══ Material provided

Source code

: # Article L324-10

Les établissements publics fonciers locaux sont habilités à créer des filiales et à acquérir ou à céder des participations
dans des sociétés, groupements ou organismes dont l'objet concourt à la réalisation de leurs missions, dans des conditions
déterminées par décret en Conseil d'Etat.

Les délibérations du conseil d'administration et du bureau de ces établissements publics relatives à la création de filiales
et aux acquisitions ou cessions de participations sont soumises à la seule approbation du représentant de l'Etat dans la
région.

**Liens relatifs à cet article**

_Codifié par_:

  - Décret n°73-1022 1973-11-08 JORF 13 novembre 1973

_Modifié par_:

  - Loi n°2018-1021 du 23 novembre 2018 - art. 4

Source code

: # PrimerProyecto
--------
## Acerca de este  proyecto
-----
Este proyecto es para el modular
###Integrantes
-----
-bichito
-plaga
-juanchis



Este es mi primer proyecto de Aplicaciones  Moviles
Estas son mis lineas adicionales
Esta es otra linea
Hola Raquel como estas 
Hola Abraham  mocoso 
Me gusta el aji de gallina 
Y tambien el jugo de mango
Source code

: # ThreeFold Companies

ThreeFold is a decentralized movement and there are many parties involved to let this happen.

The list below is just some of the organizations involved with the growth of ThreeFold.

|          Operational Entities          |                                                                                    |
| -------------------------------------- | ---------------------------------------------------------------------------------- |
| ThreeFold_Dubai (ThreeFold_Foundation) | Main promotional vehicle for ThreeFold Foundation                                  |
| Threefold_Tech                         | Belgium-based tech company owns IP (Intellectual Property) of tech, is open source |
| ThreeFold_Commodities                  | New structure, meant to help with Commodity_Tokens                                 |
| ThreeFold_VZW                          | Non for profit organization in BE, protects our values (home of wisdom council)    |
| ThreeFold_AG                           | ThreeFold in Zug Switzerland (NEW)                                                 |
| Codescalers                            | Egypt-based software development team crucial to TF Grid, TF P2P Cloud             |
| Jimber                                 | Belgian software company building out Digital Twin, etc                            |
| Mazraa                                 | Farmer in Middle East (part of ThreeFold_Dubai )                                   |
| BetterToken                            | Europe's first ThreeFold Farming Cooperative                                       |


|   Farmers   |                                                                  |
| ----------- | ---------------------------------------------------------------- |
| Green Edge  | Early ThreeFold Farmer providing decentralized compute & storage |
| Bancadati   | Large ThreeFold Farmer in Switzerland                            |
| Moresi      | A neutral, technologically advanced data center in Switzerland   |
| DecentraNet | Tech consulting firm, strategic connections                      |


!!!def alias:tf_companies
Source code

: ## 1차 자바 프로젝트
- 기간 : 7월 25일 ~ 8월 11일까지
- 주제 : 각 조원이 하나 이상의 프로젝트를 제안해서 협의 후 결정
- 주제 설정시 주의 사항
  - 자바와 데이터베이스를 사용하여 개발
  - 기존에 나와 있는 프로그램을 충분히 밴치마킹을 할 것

════

§ Exercise directions: Would you reproduce the material above in full, exactly as given?

§ Answer to this task:
Source code

: # Article L324-10

Les établissements publics fonciers locaux sont habilités à créer des filiales et à acquérir ou à céder des participations
dans des sociétés, groupements ou organismes dont l'objet concourt à la réalisation de leurs missions, dans des conditions
déterminées par décret en Conseil d'Etat.

Les délibérations du conseil d'administration et du bureau de ces établissements publics relatives à la création de filiales
et aux acquisitions ou cessions de participations sont soumises à la seule approbation du représentant de l'Etat dans la
région.

**Liens relatifs à cet article**

_Codifié par_:

  - Décret n°73-1022 1973-11-08 JORF 13 novembre 1973

_Modifié par_:

  - Loi n°2018-1021 du 23 novembre 2018 - art. 4

Source code

: # PrimerProyecto
--------
## Acerca de este  proyecto
-----
Este proyecto es para el modular
###Integrantes
-----
-bichito
-plaga
-juanchis



Este es mi primer proyecto de Aplicaciones  Moviles
Estas son mis lineas adicionales
Esta es otra linea
Hola Raquel como estas 
Hola Abraham  mocoso 
Me gusta el aji de gallina 
Y tambien el jugo de mango
Source code

: # ThreeFold Companies

ThreeFold is a decentralized movement and there are many parties involved to let this happen.

The list below is just some of the organizations involved with the growth of ThreeFold.

|          Operational Entities          |                                                                                    |
| -------------------------------------- | ---------------------------------------------------------------------------------- |
| ThreeFold_Dubai (ThreeFold_Foundation) | Main promotional vehicle for ThreeFold Foundation                                  |
| Threefold_Tech                         | Belgium-based tech company owns IP (Intellectual Property) of tech, is open source |
| ThreeFold_Commodities                  | New structure, meant to help with Commodity_Tokens                                 |
| ThreeFold_VZW                          | Non for profit organization in BE, protects our values (home of wisdom council)    |
| ThreeFold_AG                           | ThreeFold in Zug Switzerland (NEW)                                                 |
| Codescalers                            | Egypt-based software development team crucial to TF Grid, TF P2P Cloud             |
| Jimber                                 | Belgian software company building out Digital Twin, etc                            |
| Mazraa                                 | Farmer in Middle East (part of ThreeFold_Dubai )                                   |
| BetterToken                            | Europe's first ThreeFold Farming Cooperative                                       |


|   Farmers   |                                                                  |
| ----------- | ---------------------------------------------------------------- |
| Green Edge  | Early ThreeFold Farmer providing decentralized compute & storage |
| Bancadati   | Large ThreeFold Farmer in Switzerland                            |
| Moresi      | A neutral, technologically advanced data center in Switzerland   |
| DecentraNet | Tech consulting firm, strategic connections                      |


!!!def alias:tf_companies
Source code

: ## 1차 자바 프로젝트
- 기간 : 7월 25일 ~ 8월 11일까지
- 주제 : 각 조원이 하나 이상의 프로젝트를 제안해서 협의 후 결정
- 주제 설정시 주의 사항
  - 자바와 데이터베이스를 사용하여 개발
  - 기존에 나와 있는 프로그램을 충분히 밴치마킹을 할 것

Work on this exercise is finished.